一方で,糖尿病性腎症患者では,蛋白質摂取制限による腎保護効果が認められないことが,Cian-ciarusoやKoyaらの研究で示されています。糖尿病患者の蛋白質摂取量を制限すると,炭水化物や脂質によるカロリー摂取量の増加もあり,血糖コントロールにも問題が生じる症例もあります。
糖尿病合併CKD患者に具体的にどのような食事指導をするのがよいか,厚生労働省「糖尿病性腎症ならびに腎硬化症の診療水準向上と重症化防止にむけた調査・研究」研究班班長の金沢大学大学院・和田隆志先生にご回答をお願いします。
【質問者】
今井圓裕:中山寺いまいクリニック院長

【A】

今井圓裕先生が改訂委員長を務められた「CKD診療ガイド2012」第14章「糖尿病患者の管理」では,「総エネルギー摂取量はCKDステージG1~G2で25~30kcal/kg/日にて個々に応じて制限すること,CKDステージG3以降では,腎機能低下に応じて軽症では0.8~1.0g/kg/日,重症では0.6~0.8g/kg/日の蛋白質摂取制限を行い,個々に応じて25~35kcal/kg/日の総エネルギー摂取量とする」と記載されています。
蛋白質の摂取制限を強化する場合は,十分なエネルギーの確保が必要です。

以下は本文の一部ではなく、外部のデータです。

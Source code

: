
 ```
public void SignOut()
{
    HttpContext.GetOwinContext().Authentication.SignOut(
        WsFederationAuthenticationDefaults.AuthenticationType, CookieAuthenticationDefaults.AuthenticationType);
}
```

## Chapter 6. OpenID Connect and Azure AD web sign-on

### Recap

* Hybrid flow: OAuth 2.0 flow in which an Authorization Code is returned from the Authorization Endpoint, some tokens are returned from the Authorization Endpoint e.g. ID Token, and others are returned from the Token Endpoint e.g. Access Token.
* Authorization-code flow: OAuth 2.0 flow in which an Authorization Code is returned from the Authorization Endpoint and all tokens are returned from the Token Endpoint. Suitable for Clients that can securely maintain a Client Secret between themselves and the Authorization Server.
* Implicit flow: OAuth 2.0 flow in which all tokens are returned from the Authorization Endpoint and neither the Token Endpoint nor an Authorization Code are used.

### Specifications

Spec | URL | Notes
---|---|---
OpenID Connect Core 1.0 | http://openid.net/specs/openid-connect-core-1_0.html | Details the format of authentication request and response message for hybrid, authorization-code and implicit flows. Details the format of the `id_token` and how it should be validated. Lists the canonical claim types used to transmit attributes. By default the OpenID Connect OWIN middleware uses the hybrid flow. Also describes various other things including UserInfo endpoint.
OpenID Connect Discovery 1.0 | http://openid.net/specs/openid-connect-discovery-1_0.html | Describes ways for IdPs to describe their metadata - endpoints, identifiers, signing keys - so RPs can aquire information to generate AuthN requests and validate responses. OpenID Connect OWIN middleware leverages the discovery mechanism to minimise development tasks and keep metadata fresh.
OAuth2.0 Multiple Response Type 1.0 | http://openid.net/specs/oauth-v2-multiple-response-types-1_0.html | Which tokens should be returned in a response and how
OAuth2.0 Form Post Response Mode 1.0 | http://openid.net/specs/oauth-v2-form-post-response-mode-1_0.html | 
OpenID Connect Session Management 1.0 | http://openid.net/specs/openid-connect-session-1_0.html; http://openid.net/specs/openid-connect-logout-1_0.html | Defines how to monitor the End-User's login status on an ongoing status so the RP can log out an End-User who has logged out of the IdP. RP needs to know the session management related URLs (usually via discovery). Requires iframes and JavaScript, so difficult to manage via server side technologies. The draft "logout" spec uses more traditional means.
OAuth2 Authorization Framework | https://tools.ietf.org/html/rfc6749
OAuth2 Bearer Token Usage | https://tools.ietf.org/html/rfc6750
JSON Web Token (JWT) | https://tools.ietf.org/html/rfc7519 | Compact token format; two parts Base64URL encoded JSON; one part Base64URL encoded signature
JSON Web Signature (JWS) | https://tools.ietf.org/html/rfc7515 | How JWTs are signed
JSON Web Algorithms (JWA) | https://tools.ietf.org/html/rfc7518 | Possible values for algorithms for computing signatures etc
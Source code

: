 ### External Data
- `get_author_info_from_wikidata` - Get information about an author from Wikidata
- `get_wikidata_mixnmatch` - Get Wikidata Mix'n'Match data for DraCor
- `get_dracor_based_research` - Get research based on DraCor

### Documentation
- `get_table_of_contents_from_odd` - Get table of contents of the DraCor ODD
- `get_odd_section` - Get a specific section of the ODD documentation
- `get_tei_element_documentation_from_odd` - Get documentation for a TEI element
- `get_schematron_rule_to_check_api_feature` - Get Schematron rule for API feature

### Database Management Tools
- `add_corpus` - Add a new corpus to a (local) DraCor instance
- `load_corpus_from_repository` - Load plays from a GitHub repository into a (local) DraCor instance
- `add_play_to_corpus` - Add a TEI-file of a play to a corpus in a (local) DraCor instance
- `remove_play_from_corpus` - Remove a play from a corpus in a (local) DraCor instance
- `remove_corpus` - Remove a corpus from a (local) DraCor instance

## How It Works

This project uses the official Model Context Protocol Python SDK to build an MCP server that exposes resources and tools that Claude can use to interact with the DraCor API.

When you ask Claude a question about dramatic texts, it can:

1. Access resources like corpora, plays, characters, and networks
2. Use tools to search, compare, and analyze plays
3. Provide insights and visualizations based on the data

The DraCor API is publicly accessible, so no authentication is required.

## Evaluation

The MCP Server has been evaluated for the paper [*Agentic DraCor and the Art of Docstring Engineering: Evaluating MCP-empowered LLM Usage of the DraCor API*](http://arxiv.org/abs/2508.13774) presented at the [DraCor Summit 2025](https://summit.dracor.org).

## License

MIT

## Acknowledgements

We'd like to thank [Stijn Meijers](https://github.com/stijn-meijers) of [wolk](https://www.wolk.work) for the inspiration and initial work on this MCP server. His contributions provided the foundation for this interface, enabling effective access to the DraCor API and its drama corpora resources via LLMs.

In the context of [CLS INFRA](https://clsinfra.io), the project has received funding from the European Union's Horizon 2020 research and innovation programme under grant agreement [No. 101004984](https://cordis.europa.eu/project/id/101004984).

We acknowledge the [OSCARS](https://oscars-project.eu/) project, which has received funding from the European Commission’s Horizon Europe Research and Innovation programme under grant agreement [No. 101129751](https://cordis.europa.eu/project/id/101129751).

ただし,BMI 25以上の肥満症例では,減量のためのエネルギー摂取制限と蛋白質摂取制限を相当に強化する必要があり,その際に窒素平衡が負になる可能性があります。したがって,減量との有益性を考慮して慎重に調整する必要があります。その場合,日本肥満学会の推奨する適切な総エネルギー摂取量の制限を行うことが推奨されています。
これまでの低蛋白食の有効性についての科学的根拠は十分ではありません。1型糖尿病に伴う腎症に対する蛋白質制限食は腎症の進展を抑制する可能性が示されています。一方,食事の蛋白質摂取制限は,2型糖尿病を含めたメタ解析では腎機能には有意な変化はなかったものの,蛋白尿減少効果はみられています。しかしながら,上記のようにステージの進行により,高リン血症,高カリウム血症の原因となるため,食事の蛋白質摂取制限は必要かと思います。また,高齢化,薬の進歩,生活習慣の変化など社会背景が変化しており,アルブミン尿陰性の腎機能が低下した糖尿病例など病態もいっそう複雑になっています。これらをふまえて,さらなるエビデンスを蓄積するとともに,蛋白質の制限量は個々の病態,リスク,アドヒアランスなどを総合的に判断して設定することが望まれます。
糖尿病性腎症の新たな病期分類が2014年1月に日本腎臓学会,日本糖尿病学会,日本透析医学会のホームページに掲載されました。これに合わせて日本糖尿病学会の「糖尿病治療ガイド」も2014年5月に改訂され,その食事療法の記載も参考になります。